Godkin estimated the trailer damage at $50,000 with damage to contents at $25,000. "Heat melted their property," he said.
Carpenter said she was cooking chicken without any problems before the blaze began.
"I went to put a pan of grease on. It got on fire," she said. "Instead of thinking to put a lid on it, I panicked. I threw the pan into the sink and it caught my curtain - and then it went."
She attempted to put out the fire, burning her hands.
"We tried to take her to Bartlett, but she refused," Godkin said. "We got a friend to take her." Carpenter was treated for two hours and then released.
Donald and Jennie Carpenter had lived in the trailer since 1979 when they moved here from Washington state.
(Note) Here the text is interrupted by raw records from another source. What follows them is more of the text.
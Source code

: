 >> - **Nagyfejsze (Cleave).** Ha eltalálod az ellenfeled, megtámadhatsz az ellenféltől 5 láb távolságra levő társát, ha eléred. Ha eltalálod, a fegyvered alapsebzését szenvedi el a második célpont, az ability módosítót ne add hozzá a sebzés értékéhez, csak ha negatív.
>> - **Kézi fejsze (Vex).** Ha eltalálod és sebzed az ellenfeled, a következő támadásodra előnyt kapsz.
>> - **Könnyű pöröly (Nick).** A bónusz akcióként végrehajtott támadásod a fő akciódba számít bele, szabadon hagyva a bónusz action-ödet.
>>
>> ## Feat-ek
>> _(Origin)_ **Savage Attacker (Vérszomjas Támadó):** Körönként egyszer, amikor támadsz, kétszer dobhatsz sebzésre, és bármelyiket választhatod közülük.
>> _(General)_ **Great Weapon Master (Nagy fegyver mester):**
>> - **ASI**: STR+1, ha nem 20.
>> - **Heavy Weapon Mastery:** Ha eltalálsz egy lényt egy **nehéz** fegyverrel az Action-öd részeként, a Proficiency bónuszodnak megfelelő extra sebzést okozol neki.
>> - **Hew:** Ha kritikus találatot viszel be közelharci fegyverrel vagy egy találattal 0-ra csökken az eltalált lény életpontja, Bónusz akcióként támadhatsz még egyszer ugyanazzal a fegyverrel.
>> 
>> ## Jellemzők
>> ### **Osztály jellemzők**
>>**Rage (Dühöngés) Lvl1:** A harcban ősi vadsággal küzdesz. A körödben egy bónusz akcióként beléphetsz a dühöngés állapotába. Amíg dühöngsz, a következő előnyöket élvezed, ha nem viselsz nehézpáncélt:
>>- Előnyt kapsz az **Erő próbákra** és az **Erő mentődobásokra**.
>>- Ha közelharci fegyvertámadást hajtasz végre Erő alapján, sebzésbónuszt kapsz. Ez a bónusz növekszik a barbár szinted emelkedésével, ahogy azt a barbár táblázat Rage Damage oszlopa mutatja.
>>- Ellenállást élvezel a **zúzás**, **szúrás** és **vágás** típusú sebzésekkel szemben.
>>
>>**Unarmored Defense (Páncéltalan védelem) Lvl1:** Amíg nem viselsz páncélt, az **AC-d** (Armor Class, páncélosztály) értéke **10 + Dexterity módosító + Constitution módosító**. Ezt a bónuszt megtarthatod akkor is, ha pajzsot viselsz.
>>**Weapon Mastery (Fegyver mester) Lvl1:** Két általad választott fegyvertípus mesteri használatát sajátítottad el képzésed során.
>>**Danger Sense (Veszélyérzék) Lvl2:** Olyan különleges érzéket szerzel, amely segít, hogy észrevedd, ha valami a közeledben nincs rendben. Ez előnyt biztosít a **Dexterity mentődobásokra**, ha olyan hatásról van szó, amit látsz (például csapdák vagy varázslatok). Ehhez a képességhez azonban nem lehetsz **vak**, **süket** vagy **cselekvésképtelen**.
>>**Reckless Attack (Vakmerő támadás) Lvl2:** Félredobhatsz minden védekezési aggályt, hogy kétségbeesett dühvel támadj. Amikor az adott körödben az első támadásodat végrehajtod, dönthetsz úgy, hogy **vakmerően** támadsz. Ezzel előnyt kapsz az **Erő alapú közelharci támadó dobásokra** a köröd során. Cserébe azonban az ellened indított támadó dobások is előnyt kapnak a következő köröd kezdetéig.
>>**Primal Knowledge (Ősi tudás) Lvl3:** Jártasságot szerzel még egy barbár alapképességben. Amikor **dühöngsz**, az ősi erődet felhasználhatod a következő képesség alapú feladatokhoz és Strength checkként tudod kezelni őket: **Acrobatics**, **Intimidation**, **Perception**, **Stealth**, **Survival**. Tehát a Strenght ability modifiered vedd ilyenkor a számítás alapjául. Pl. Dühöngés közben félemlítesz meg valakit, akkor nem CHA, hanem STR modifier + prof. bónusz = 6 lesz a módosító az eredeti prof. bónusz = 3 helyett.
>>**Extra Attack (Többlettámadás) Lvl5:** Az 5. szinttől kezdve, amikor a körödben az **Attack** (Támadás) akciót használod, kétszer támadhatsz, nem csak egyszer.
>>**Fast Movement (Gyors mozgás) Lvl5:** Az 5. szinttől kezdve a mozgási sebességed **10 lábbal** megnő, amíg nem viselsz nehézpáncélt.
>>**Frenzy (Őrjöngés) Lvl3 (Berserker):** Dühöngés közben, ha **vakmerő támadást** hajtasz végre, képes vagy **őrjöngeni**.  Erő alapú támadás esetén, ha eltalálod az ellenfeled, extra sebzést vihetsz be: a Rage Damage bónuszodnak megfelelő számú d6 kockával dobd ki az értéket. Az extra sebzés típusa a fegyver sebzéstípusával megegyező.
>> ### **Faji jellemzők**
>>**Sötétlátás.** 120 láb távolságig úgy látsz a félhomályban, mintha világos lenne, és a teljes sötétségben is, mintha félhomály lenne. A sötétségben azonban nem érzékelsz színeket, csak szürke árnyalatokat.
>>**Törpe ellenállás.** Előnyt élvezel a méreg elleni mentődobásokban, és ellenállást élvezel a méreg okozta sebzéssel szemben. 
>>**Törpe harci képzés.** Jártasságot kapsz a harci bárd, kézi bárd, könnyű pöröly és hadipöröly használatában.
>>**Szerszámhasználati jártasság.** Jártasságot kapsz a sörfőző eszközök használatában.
When firefighters arrived on scene, Carpenter was outside with her son Gary's dog, a pug. Her husband, Donald, 72, a retired janitor with the school district, was at The Bridge, a Catholic Community Service program for seniors where he has lunch several times a week. Both the Carpenters suffer from diabetes, and Donald has been blind since a stroke three or four years ago.
"Firefighters were able to save the pug," said incident commander Capt. Max Mielke. "We had medics ready to do treatment on the other animal, but we never did find it, even during salvage operations."
The Carpenters are now staying with their son Gary and his wife, Nancy, while they decide what to do next.
"I have been sitting here thinking and crying at the same time," Jennie Carpenter said this morning. "After I get in to see what I can salvage, we are going to have to find a furnished place to live, and probably I have to get that trailer out of there. That will cost at least $1,000."
Carpenter probably will need skin grafts on her left hand, but her right is less severely burned. She was trying to look on the bright side this morning.
"I have bowling to finish up Sunday, and my right hand is my bowling hand."